2. A steam turbine plant as claimed in claim 1, wherein the calculating means comprises feedwater temperature detector means disposed at an inlet and an outlet side of the at least one feedwater heater means, a first calculating means for calculating an actual feedwater temperature variation ratio in accordance with an output of the temperature detector means, a second calculating means for calculating an allowable feedwater temperature variation ratio based on the predetermined allowable thermal stress of the feedwater heater means, and a third calculating means for calculating a deviation value between outputs of the second calculating means and the third calculating means as an operational signal for the means for controlling the valve means.
3. A steam turbine plant as claimed in claim 2, wherein the valve controlling means comprises a steam detector means disposed in the extracting pipe means for detecting at least one of a temperature and a pressure of the extracting steam flowing through the extracting pipe means, a fourth calculating means for calculating an amount of the extracting steam to introduce into the feedwater heater means in accordance with the outputs of the third calculating means and the steam detector means.

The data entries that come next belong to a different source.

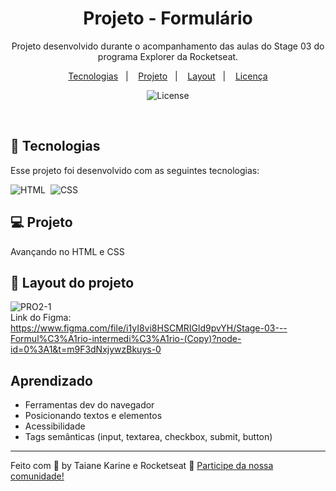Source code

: 
<h1 align="center"> Projeto - Formulário </h1>

<p align="center">
Projeto desenvolvido durante o acompanhamento das aulas do Stage 03 do programa Explorer da Rocketseat.
</p>

<p align="center">
  <a href="#-tecnologias">Tecnologias</a>&nbsp;&nbsp;&nbsp;|&nbsp;&nbsp;&nbsp;
  <a href="#-projeto">Projeto</a>&nbsp;&nbsp;&nbsp;|&nbsp;&nbsp;&nbsp;
  <a href="#-layout">Layout</a>&nbsp;&nbsp;&nbsp;|&nbsp;&nbsp;&nbsp;
  <a href="#memo-licença">Licença</a>
</p>

<p align="center">
  <img alt="License" src="https://img.shields.io/static/v1?label=license&message=MIT&color=49AA26&labelColor=000000">
</p>

<br>

## 🚀 Tecnologias

Esse projeto foi desenvolvido com as seguintes tecnologias:

![HTML](https://img.shields.io/badge/-HTML-05122A?style=flat&logo=HTML5)&nbsp;
![CSS](https://img.shields.io/badge/-CSS-05122A?style=flat&logo=CSS3&logoColor=1572B6)&nbsp;

## 💻 Projeto

Avançando no HTML e CSS

## 🔖 Layout do projeto

![PRO2-1](https://user-images.githubusercontent.com/94652702/215498458-213d374e-d2c9-407c-a8d8-82b12aa381c1.png)
<br>
Link do Figma: 
https://www.figma.com/file/i1yI8vi8HSCMRIGld9pvYH/Stage-03---Formul%C3%A1rio-intermedi%C3%A1rio-(Copy)?node-id=0%3A1&t=m9F3dNxjywzBkuys-0
## Aprendizado

- Ferramentas dev do navegador
- Posicionando textos e elementos
- Acessibilidade
- Tags semânticas (input, textarea, checkbox, submit, button)

---

Feito com 🧡 by Taiane Karine e Rocketseat :wave: [Participe da nossa comunidade!](https://discord.gg/rocketseat)
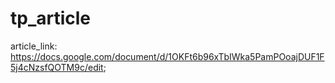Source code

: # tp_article

article_link: 
https://docs.google.com/document/d/1OKFt6b96xTbIWka5PamPOoajDUF1F5j4cNzsfQOTM9c/edit;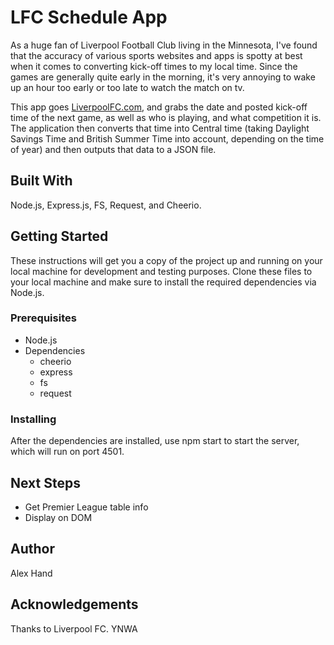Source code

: # LFC Schedule App
As a huge fan of Liverpool Football Club living in the Minnesota, I've found that the accuracy of various sports websites and apps is spotty at best when it comes to converting kick-off times to my local time. Since the games are generally quite early in the morning, it's very annoying to wake up an hour too early or too late to watch the match on tv.

This app goes [LiverpoolFC.com](http://www.liverpoolfc.com/match/2017-18/first-team/fixtures-and-results), and grabs the date and posted kick-off time of the next game, as well as who is playing, and what competition it is. The application then converts that time into Central time (taking Daylight Savings Time and British Summer Time into account, depending on the time of year) and then outputs that data to a JSON file.

## Built With
Node.js, Express.js, FS, Request, and Cheerio.

## Getting Started
These instructions will get you a copy of the project up and running on your local machine for development and testing purposes. Clone these files to your local machine and make sure to install the required dependencies via Node.js.


### Prerequisites
- Node.js
- Dependencies
	- cheerio
	- express
	- fs
	- request

### Installing
After the dependencies are installed, use npm start to start the server, which will run on port 4501.  

## Next Steps
- Get Premier League table info
- Display on DOM

## Author
Alex Hand

## Acknowledgements
Thanks to Liverpool FC. YNWA
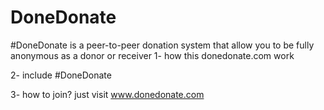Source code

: # DoneDonate
 #DoneDonate is a peer-to-peer donation system that allow you to be fully anonymous as a donor or receiver
1- how this donedonate.com work

2- include #DoneDonate

3- how to join? just visit www.donedonate.com
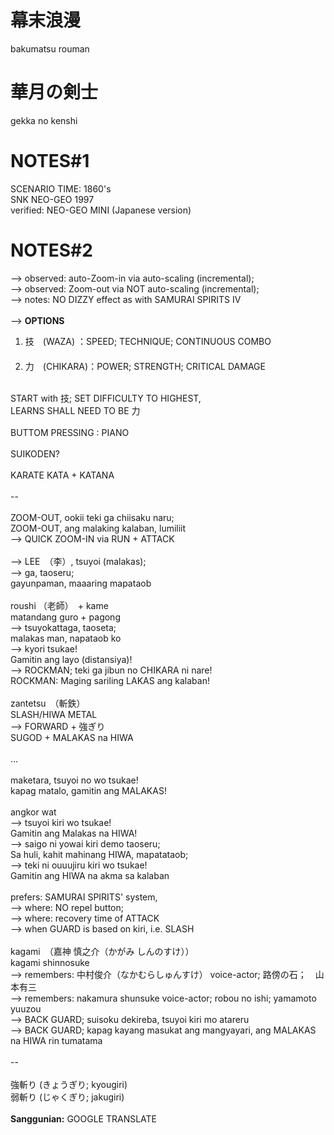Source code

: # 幕末浪漫　
bakumatsu rouman
# 華月の剣士
gekka no kenshi

# NOTES#1
SCENARIO TIME: 1860's<br/>
SNK NEO-GEO 1997<br/>
verified: NEO-GEO MINI (Japanese version)<br/>

# NOTES#2
--> observed: auto-Zoom-in via auto-scaling (incremental);<br/>
--> observed: Zoom-out via NOT auto-scaling (incremental);<br/>
--> notes: NO DIZZY effect as with SAMURAI SPIRITS IV<br/>
<br/>
--> <b>OPTIONS</b><br/>
1) 技　(WAZA) ：SPEED; TECHNIQUE; CONTINUOUS COMBO<br/>　
2) 力　(CHIKARA)：POWER; STRENGTH; CRITICAL DAMAGE<br/>
<br/>
START with 技; SET DIFFICULTY TO HIGHEST,<br/> 
LEARNS SHALL NEED TO BE 力<br/>
<br/>
BUTTOM PRESSING : PIANO<br/>
<br/>
SUIKODEN?<br/>
<br/>
KARATE KATA + KATANA<br/>
<br/>
--<br/>
<br/>
ZOOM-OUT, ookii teki ga chiisaku naru;<br/>
ZOOM-OUT, ang malaking kalaban, lumiliit<br/>
--> QUICK ZOOM-IN via RUN + ATTACK<br/>
<br/>
--> LEE　（李）, tsuyoi (malakas);<br/>
--> ga, taoseru;<br/>
gayunpaman, maaaring mapataob<br/>
<br/>
roushi （老師）　+ kame<br/>
matandang guro + pagong<br/>
--> tsuyokattaga, taoseta;<br/>
malakas man, napataob ko<br/>
--> kyori tsukae!<br/>
Gamitin ang layo (distansiya)!<br/>
--> ROCKMAN; teki ga jibun no CHIKARA ni nare!<br/>
ROCKMAN: Maging sariling LAKAS ang kalaban!<br/>
<br/>
zantetsu　（斬鉄）<br/>
SLASH/HIWA METAL<br/>
--> FORWARD + 強ぎり<br/>
SUGOD + MALAKAS na HIWA<br/>
<br/>
...<br/>
<br/>
maketara, tsuyoi no wo tsukae!<br/>
kapag matalo, gamitin ang MALAKAS!<br/>
<br/>
angkor wat<br/>
--> tsuyoi kiri wo tsukae!<br/>
Gamitin ang Malakas na HIWA!<br/>
--> saigo ni yowai kiri demo taoseru;<br/>
Sa huli, kahit mahinang HIWA, mapatataob;<br/>
--> teki ni ouuujiru kiri wo tsukae!<br/>
Gamitin ang HIWA na akma sa kalaban<br/>
<br/>
prefers: SAMURAI SPIRITS' system,<br/>
--> where: NO repel button;<br/>
--> where: recovery time of ATTACK <br/>
--> when GUARD is based on kiri, i.e. SLASH<br/>
<br/>
kagami　（嘉神 慎之介（かがみ しんのすけ））<br/>
kagami shinnosuke<br/>
--> remembers: 中村俊介（なかむらしゅんすけ） voice-actor; 路傍の石；　山本有三 <br/>
--> remembers: nakamura shunsuke voice-actor; robou no ishi; yamamoto yuuzou<br/>
--> BACK GUARD; suisoku dekireba, tsuyoi kiri mo atareru <br/>
--> BACK GUARD; kapag kayang masukat ang mangyayari, ang MALAKAS na HIWA rin tumatama<br/>
<br/>
--<br/>
<br/>
強斬り (きょうぎり; kyougiri)<br/>
弱斬り (じゃくぎり; jakugiri)<br/>
<br/>
<b>Sanggunian:</b> GOOGLE TRANSLATE<br/>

4. A steam turbine plant as claimed in claim 2, wherein the second calculating means comprises a first allowable thermal stress setting means for setting an allowable thermal stress of the feedwater heater means, a remaining working life calculating means for calculating a remaining working life of the feedwater heating means per cycle from the start to stop operation of the steam turbine plant, and a second allowable thermal stress setting means for calculating an allowable thermal stress under a specific remaining working life of the feedwater heater means based on the outputs of the first allowable thermal stress setting means and the remaining working life calculating means, and a temperature variation ratio calculating means for calculating an allowable feedwater temperature variation ratio in accordance with an output of the second allowable thermal stress setting means.

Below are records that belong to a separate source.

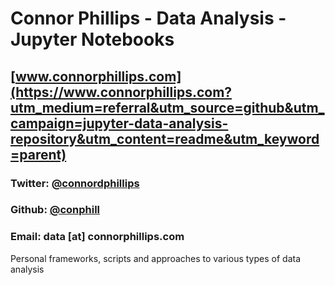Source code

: # Connor Phillips - Data Analysis - Jupyter Notebooks
## [www.connorphillips.com](https://www.connorphillips.com?utm_medium=referral&utm_source=github&utm_campaign=jupyter-data-analysis-repository&utm_content=readme&utm_keyword=parent)
### Twitter: [@connordphillips](https://twitter.com/connordphillips)
### Github: [@conphill]("https://github.com/connorphill)
### Email: data [at] connorphillips.com
Personal frameworks, scripts and approaches to various types of data analysis
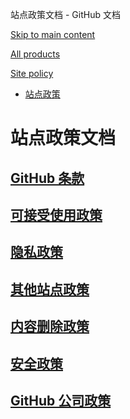 站点政策文档 - GitHub 文档

[Skip to main content](#main-content)

[All products](/zh)

[Site policy](/site-policy)

* [站点政策](/zh/site-policy)

站点政策文档
==========

[GitHub 条款](/zh/site-policy/github-terms)
----------

[可接受使用政策](/zh/site-policy/acceptable-use-policies)
----------

[隐私政策](/zh/site-policy/privacy-policies)
----------

[其他站点政策](/zh/site-policy/other-site-policies)
----------

[内容删除政策](/zh/site-policy/content-removal-policies)
----------

[安全政策](/zh/site-policy/security-policies)
----------

[GitHub 公司政策](/zh/site-policy/github-company-policies)
----------
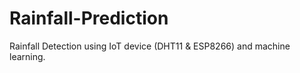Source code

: # Rainfall-Prediction
Rainfall Detection using IoT device (DHT11 &amp; ESP8266) and machine learning.
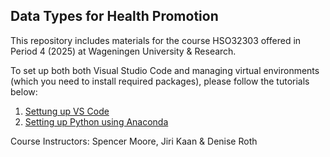 ## Data Types for Health Promotion
This repository includes materials for the course HSO32303 offered in Period 4 (2025) at Wageningen University & Research. 

To set up both both Visual Studio Code and managing virtual environments (which you need to install required packages), please follow the tutorials below:

1. [Settung up VS Code](https://github.com/deniseroth97/data_types_for_health_promotion/blob/main/setup/setup_vscode.md)
2. [Setting up Python using Anaconda](https://github.com/deniseroth97/data_types_for_health_promotion/blob/main/setup/setup_with_anaconda.md)


Course Instructors: Spencer Moore, Jiri Kaan & Denise Roth
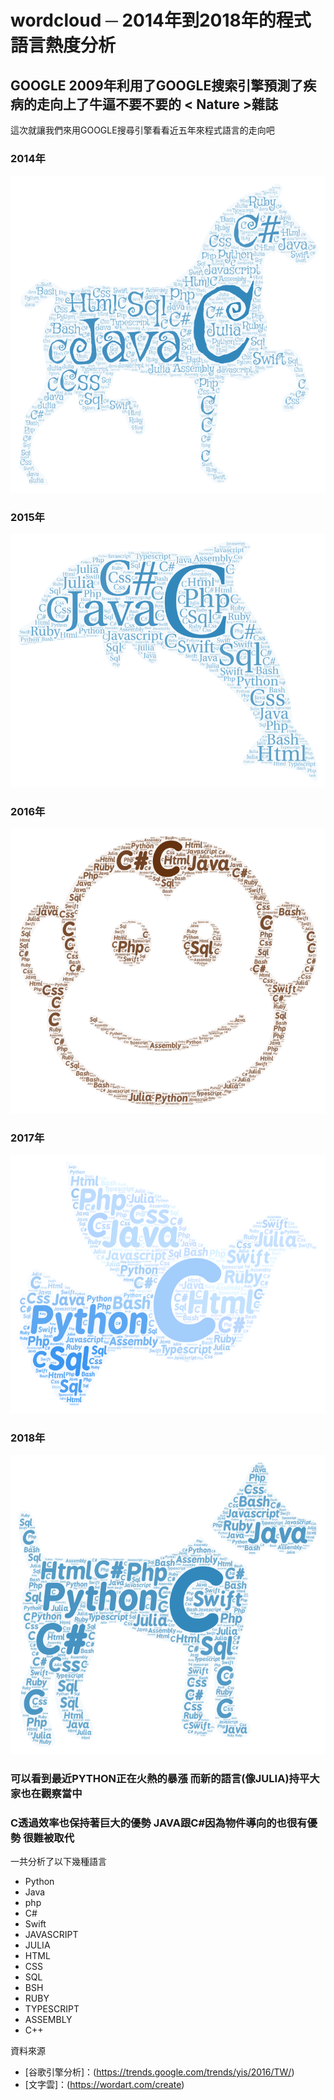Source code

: # wordcloud ─  2014年到2018年的程式語言熱度分析

## GOOGLE 2009年利用了GOOGLE搜索引擎預測了疾病的走向上了牛逼不要不要的 < Nature >雜誌
這次就讓我們來用GOOGLE搜尋引擎看看近五年來程式語言的走向吧

### 2014年
![image](https://github.com/mv123453715/wordcloud/blob/master/2014.png)

### 2015年
![image](https://github.com/mv123453715/wordcloud/blob/master/2015.png)

### 2016年
![image](https://github.com/mv123453715/wordcloud/blob/master/2016.png)

### 2017年
![image](https://github.com/mv123453715/wordcloud/blob/master/2017.png)

### 2018年
![image](https://github.com/mv123453715/wordcloud/blob/master/2018.png)

### 可以看到最近PYTHON正在火熱的暴漲 而新的語言(像JULIA)持平大家也在觀察當中 
### C透過效率也保持著巨大的優勢 JAVA跟C#因為物件導向的也很有優勢 很難被取代 

一共分析了以下幾種語言
+ Python 
+ Java 
+ php
+ C#
+ Swift
+ JAVASCRIPT
+ JULIA
+ HTML
+ CSS
+ SQL
+ BSH
+ RUBY
+ TYPESCRIPT
+ ASSEMBLY
+ C++ 


資料來源
+ [谷歌引擎分析]：(https://trends.google.com/trends/yis/2016/TW/)
+ [文字雲]：(https://wordart.com/create)
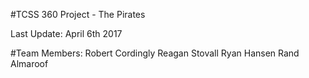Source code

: #TCSS 360 Project - The Pirates

Last Update: April 6th 2017

#Team Members:
Robert Cordingly
Reagan Stovall
Ryan Hansen
Rand Almaroof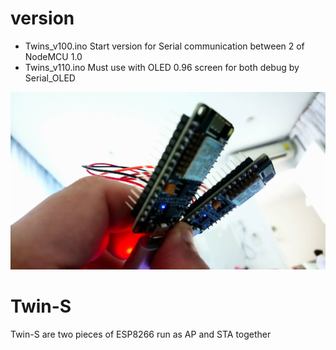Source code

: # version
- Twins_v100.ino  Start version for Serial communication between 2 of NodeMCU 1.0
- Twins_v110.ino  Must use with OLED 0.96 screen for both debug by Serial_OLED


![Twin-S](https://github.com/SmazControl/Twin-S/blob/master/DSC_0049.JPG?raw=true)
# Twin-S
Twin-S are two pieces of ESP8266 run as AP and STA together




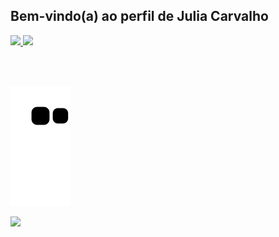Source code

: ## Bem-vindo(a) ao perfil de Julia Carvalho 

  
<div>
   <a href="https://github.com/CarvalhoJG">
     <img height="180em" src="https://github-readme-stats.vercel.app/api?username=CarvalhoJG&show_icons=true&theme=tokyonight&include_all_commits=true&count_private=true"/>
     <img height="180em" src="https://github-readme-stats.vercel.app/api/top-langs/?username=CarvalhoJG&layout=compact&langs_count=6&theme=tokyonight"/>
   
</div>
  
 <br><br>
  
<div> 
  
  ![Snake animation](https://github.com/CarvalhoJG/CarvalhoJG/blob/output/github-contribution-grid-snake.svg)
  
  <a href="https://www.linkedin.com/in/jg-carvalho/" target="_blank"><img src="https://img.shields.io/badge/-LinkedIn-%230077B5?style=for-the-badge&logo=linkedin&logoColor=white" target="_blank"></a> 

  
  

</div>
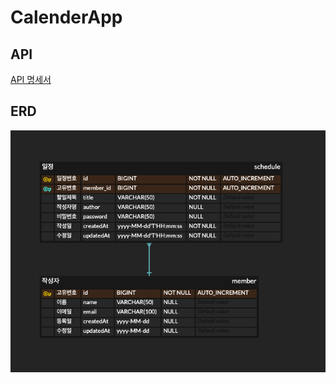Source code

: # CalenderApp

## API
[API 명세서](https://documenter.getpostman.com/view/39417056/2sB2j7fAmn)

## ERD
![ERD 다이어그램](ERD.png)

5. A steam turbine plant including at least one feedwater heater means, the steam turbine plant comprising: a boiler means having a superheater and a reheater therein, a high pressure steam turbine means driven by steam generated in the superheater and supplied through a main steam pipe means, an intermediate pressure steam turbine means driven by reheat steam heated in the reheater means and conducted through a hot reheat steam pipe means, a condenser means for condensing a steam exhausted from the intermediate pressure turbine means, a cold reheat steam pipe means connecting an outlet of the high pressure steam turbine means with an inlet of the reheater, a feedwater pipe means for connecting the condenser means with an upstream side of the superheater, the at least one feedwater heater means is disposed in the feedwater heat pipe means, and extracting steam pipe means is disposed between the high pressure steam turbine means and the feedwater heater means for introducing an extracting steam into the feedwater heater means, a control valve means is disposed in the extracting pipe means for controlling an amount of the extracting steam, means are provided for calculating an allowable thermal stress in accordance with a predetermined thermal stress, means are provided for calculating an allowable feedwater temperature variation ratio based upon an output of the allowable thermal stress calculating means, means for calculating an amount of the extracting steam to be introduced into the feedwater heater means, and means for controlling the extracting value in accordance with the output of the amount of the extracting steam calculating means.

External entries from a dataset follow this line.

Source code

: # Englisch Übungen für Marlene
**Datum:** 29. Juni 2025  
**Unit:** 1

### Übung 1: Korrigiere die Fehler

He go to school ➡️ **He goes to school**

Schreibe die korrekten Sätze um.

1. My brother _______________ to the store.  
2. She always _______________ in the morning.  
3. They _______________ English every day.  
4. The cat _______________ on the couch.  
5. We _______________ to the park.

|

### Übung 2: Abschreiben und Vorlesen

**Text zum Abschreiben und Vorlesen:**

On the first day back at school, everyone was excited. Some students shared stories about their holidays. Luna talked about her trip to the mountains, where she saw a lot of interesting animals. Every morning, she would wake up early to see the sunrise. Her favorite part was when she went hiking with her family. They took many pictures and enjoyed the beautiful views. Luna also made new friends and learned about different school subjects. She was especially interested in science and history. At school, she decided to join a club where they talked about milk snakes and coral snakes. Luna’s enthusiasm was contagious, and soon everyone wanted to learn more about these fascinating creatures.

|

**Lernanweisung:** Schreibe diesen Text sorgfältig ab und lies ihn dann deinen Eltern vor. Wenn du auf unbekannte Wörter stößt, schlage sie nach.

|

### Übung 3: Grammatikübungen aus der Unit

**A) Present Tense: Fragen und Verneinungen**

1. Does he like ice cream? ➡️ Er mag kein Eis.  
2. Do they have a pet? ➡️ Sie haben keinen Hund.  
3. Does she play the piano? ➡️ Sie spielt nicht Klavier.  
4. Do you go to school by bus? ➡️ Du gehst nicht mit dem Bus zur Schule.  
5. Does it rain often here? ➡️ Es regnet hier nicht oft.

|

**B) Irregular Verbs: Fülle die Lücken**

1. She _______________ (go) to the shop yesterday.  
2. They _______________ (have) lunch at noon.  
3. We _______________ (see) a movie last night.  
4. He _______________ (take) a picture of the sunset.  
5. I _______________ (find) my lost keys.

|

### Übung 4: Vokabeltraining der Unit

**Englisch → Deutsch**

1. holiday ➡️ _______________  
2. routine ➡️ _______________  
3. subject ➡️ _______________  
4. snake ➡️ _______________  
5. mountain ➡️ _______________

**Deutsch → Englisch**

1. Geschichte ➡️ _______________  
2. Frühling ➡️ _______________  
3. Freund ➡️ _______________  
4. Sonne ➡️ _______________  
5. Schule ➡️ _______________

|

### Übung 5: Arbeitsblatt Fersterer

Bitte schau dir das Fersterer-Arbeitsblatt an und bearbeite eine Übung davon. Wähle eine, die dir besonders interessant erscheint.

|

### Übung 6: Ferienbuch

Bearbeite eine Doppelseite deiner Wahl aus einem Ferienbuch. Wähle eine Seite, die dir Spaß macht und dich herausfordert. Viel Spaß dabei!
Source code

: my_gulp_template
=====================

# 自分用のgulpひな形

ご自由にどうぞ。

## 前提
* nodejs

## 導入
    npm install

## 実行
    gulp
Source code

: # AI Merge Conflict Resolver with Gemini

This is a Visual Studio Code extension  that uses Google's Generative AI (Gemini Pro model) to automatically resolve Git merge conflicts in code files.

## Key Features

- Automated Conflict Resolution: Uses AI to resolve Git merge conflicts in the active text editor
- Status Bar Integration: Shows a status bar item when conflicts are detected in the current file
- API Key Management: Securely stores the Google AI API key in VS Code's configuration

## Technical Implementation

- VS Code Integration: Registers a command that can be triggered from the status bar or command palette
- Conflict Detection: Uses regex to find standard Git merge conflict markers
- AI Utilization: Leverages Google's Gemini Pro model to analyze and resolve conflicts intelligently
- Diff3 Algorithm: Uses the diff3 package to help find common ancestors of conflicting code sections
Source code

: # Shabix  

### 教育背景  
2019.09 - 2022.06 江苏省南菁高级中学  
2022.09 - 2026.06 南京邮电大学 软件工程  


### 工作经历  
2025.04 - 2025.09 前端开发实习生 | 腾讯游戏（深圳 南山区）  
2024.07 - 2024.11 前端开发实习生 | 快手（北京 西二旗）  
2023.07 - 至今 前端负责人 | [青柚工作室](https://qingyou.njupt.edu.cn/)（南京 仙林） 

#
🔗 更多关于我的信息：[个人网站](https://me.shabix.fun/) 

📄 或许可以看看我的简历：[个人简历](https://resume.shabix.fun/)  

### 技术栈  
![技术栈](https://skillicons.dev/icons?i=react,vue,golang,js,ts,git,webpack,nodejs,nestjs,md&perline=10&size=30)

6. A steam turbine plant as claimed in claim 5, wherein the allowable thermal stress calculating means comprises means for setting an allowable thermal stress value of the feedwater heater means, means for calculating a remaining working life of the feedwater heater means per cycle from start to stop operations of the steam turbine plant based on an output of the allowable thermal stress setting means, and a means for calculating an allowable thermal stress value under the specific remaining working life of the feedwater heater means in accordance with the output of the remaining working life calculation means.
7. A steam turbine plant as claimed in claim 6, wherein the allowable feedwater temperature variation ratio calculating means comprises a detecting means for detecting a feedwater temperature at an inlet side and an outlet side of the feedwater heater means, means for calculating an actual feedwater temperature variation ratio based on outputs of the feedwater temperature detecting means, means for setting an allowable feedwater variation ratio based on the output of the allowable thermal stress calculating means, and means for calculating a feedwater temperature ratio deviation as an input signal for the extracting steam calculating means in accordance with outputs of the allowable feedwater variation ratio setting means and the actual feedwater temperature variation ratio calculating means.
8. A steam turbine plant as claimed in claim 7, wherein the means for calculating an amount of the extracting steam comprises means for detecting the temperature and pressure of an extracting steam introduced into the feedwater heater means, means for calculating a flow rate of the extracting steam in accordance with outputs of the temperature and pressure of the extracting steam detecting means and the feedwater temperature ratio deviation calculating means.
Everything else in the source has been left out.